2001 – The Lake McConaughy Visitor and Water Interpretive Center opened. The facility includes the Ethel S. Abbot Theater, aquariums and interactive exhibits depicting the story of water in Nebraska, and the history, hydrology and geology of the North Platte River Valley and Lake McConaughy.
2001 – A forest-thinning project began at Chadron State Park to improve forest health and reduce wildfire risk. The work helped stop the West Ash Fire, which burned 58,000 acres in 2012.
2002 – The Lied Platte River Bridge, abandoned by the Rock Island Railroad, opened as a trail across the river near South Bend.
2003 – The $7.9 million Missouri National Recreational River Resource and Education Center, a cooperative effort with the National Park Service, U.S. Army Corps of Engineers and Better Ponca Foundation, opens at Ponca State Park.

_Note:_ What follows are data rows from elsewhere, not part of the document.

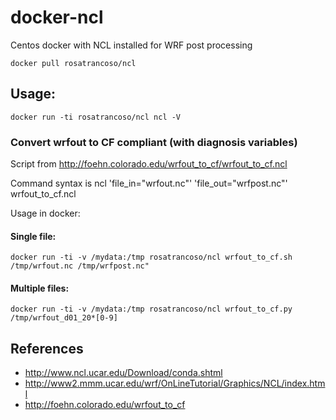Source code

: # docker-ncl

Centos docker with NCL installed for WRF post processing

    docker pull rosatrancoso/ncl

## Usage:

    docker run -ti rosatrancoso/ncl ncl -V

### Convert wrfout to CF compliant (with diagnosis variables)

Script from http://foehn.colorado.edu/wrfout_to_cf/wrfout_to_cf.ncl

Command syntax is ncl 'file_in="wrfout.nc"' 'file_out="wrfpost.nc"' wrfout_to_cf.ncl

Usage in docker:

#### Single file:

    docker run -ti -v /mydata:/tmp rosatrancoso/ncl wrfout_to_cf.sh /tmp/wrfout.nc /tmp/wrfpost.nc"

#### Multiple files:

    docker run -ti -v /mydata:/tmp rosatrancoso/ncl wrfout_to_cf.py /tmp/wrfout_d01_20*[0-9]

## References

 - http://www.ncl.ucar.edu/Download/conda.shtml
 - http://www2.mmm.ucar.edu/wrf/OnLineTutorial/Graphics/NCL/index.html
 - http://foehn.colorado.edu/wrfout_to_cf

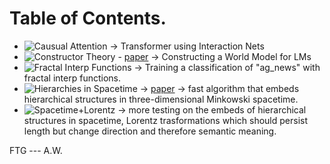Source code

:# Table of Contents. 
- ![Causual Attention](Causal_Attention.ipynb) -> Transformer using Interaction Nets
- ![Constructor Theory](ConstructorTheory.ipynb) - [paper](https://arxiv.org/abs/2505.08692) -> Constructing a World Model for LMs
- ![Fractal Interp Functions](Fractal_Interp_Functions.ipynb) -> Training a classification of "ag_news" with fractal interp functions. 
- ![Hierarchies in Spacetime](Hierarchies_in_Spacetime_.ipynb) -> [paper](https://arxiv.org/abs/2505.08795) -> fast algorithm that embeds hierarchical structures in three-dimensional Minkowski spacetime.
- ![Spacetime+Lorentz](Spacetime+Lorentz.ipynb) -> more testing on the embeds of hierarchical structures in spacetime, Lorentz trasformations which should persist length but change direction and therefore semantic meaning. 



FTG --- A.W.
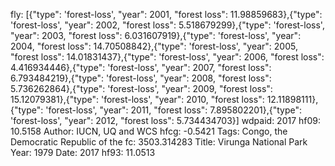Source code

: fly: [{"type": 'forest-loss', "year": 2001, "forest loss": 11.98859683},{"type": 'forest-loss', "year": 2002, "forest loss": 5.518679299},{"type": 'forest-loss', "year": 2003, "forest loss": 6.031607919},{"type": 'forest-loss', "year": 2004, "forest loss": 14.70508842},{"type": 'forest-loss', "year": 2005, "forest loss": 14.01831437},{"type": 'forest-loss', "year": 2006, "forest loss": 4.416934446},{"type": 'forest-loss', "year": 2007, "forest loss": 6.793484219},{"type": 'forest-loss', "year": 2008, "forest loss": 5.736262864},{"type": 'forest-loss', "year": 2009, "forest loss": 15.12079381},{"type": 'forest-loss', "year": 2010, "forest loss": 12.11898111},{"type": 'forest-loss', "year": 2011, "forest loss": 7.895802201},{"type": 'forest-loss', "year": 2012, "forest loss": 5.734434703}]
wdpaid: 2017
hf09: 10.5158
Author: IUCN, UQ and WCS
hfcg: -0.5421
Tags: Congo, the Democratic Republic of the
fc: 3503.314283
Title: Virunga National Park
Year: 1979
Date: 2017
hf93: 11.0513

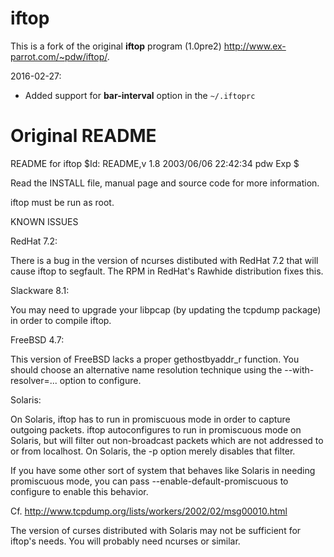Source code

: # iftop

This is a fork of the original **iftop** program (1.0pre2) http://www.ex-parrot.com/~pdw/iftop/.

2016-02-27:
* Added support for **bar-interval** option in the `~/.iftoprc`




# Original README

README for iftop
$Id: README,v 1.8 2003/06/06 22:42:34 pdw Exp $

Read the INSTALL file, manual page and source code for more information.

iftop must be run as root.

KNOWN ISSUES

RedHat 7.2:

There is a bug in the version of ncurses distibuted with RedHat 7.2 that
will cause iftop to segfault.  The RPM in RedHat's Rawhide distribution
fixes this.

Slackware 8.1:

You may need to upgrade your libpcap (by updating the tcpdump package) 
in order to compile iftop.

FreeBSD 4.7:

This version of FreeBSD lacks a proper gethostbyaddr_r function. You should
choose an alternative name resolution technique using the --with-resolver=...
option to configure.

Solaris:

On Solaris, iftop has to run in promiscuous mode in order to capture
outgoing packets.  iftop autoconfigures to run in promiscuous mode on
Solaris, but will filter out non-broadcast packets which are not
addressed to or from localhost.  On Solaris, the -p option merely
disables that filter.

If you have some other sort of system that behaves like Solaris in
needing promiscuous mode, you can pass --enable-default-promiscuous to
configure to enable this behavior.

Cf. http://www.tcpdump.org/lists/workers/2002/02/msg00010.html

The version of curses distributed with Solaris may not be sufficient for
iftop's needs. You will probably need ncurses or similar.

2003 – The Family Aquatic Center opened at Mahoney State Park, adding a wave pool, drop slide, aquatic playground and sun turf to the existing pool and water slides.
2003 – The reconstructed Buffalo Soldiers Barracks were completed at Fort Robinson. The barracks were home to Black soldiers in the Ninth Cavalry.
2005 – The first Missouri River Outdoor Expo was held at Ponca State Park, offering hands-on activities featuring outdoor education, sports and recreation. The free event still draws more than 50,000 people annually. It spawned similar expos at Fort Kearny and Wildcat Hills state recreation areas and Platte River State Park.
2008 – The first two mini lodges opened at Ponca State Park. The park now offers 15 mini lodges, 10 two-bedroom cottages and two green cabins. The park also maintains four of the rustic cabins built in the 1960s for summer use.
2011 – Roger G. Sykes Outdoor Heritage Complex, the Commission’s first shooting range, opened at Platte River State Park.
2015 – The Commission, in conjunction with the Nebraska Game and Parks Foundation, launched the Venture Parks initiative. Through the Foundation, donations would cover $28 million of the $35 million project. Construction began in 2016 and is ongoing.
2015 – Danish Alps State Recreation Area, part of a new reservoir near Hubbard, opened in May 2015.
2016 – The Wildcat Hills Shooting Sports Complex opened.
2017 – Crawdad Creek at Platte River State Park opened to become the first completed Venture Park addition.
2018 – Five new Venture Parks features opened at three parks: Treetop Adventure and the tallest climbing wall in the region at Mahoney State Park; a spray park and glamping cabins at Platte River State Park; and a floating playground at Louisville State Recreation Area.
2019 – The Schramm Education Center, a fully renovated and greatly expanded iteration of the former Ak-Sar-Ben Aquarium, opened as part of the Venture Parks.
2020 – The Treetop Journey course and Monkey Drop free fall activity were added to the Treetop Adventure at the Mahoney State Park.
2021 – Game and Parks continues to manage 76 areas and two state trails in its state park system, encompassing more than 70,000 acres across the entire state. Nebraska state parks and recreation areas account for about 20 of the top 25 tourist destinations in the state.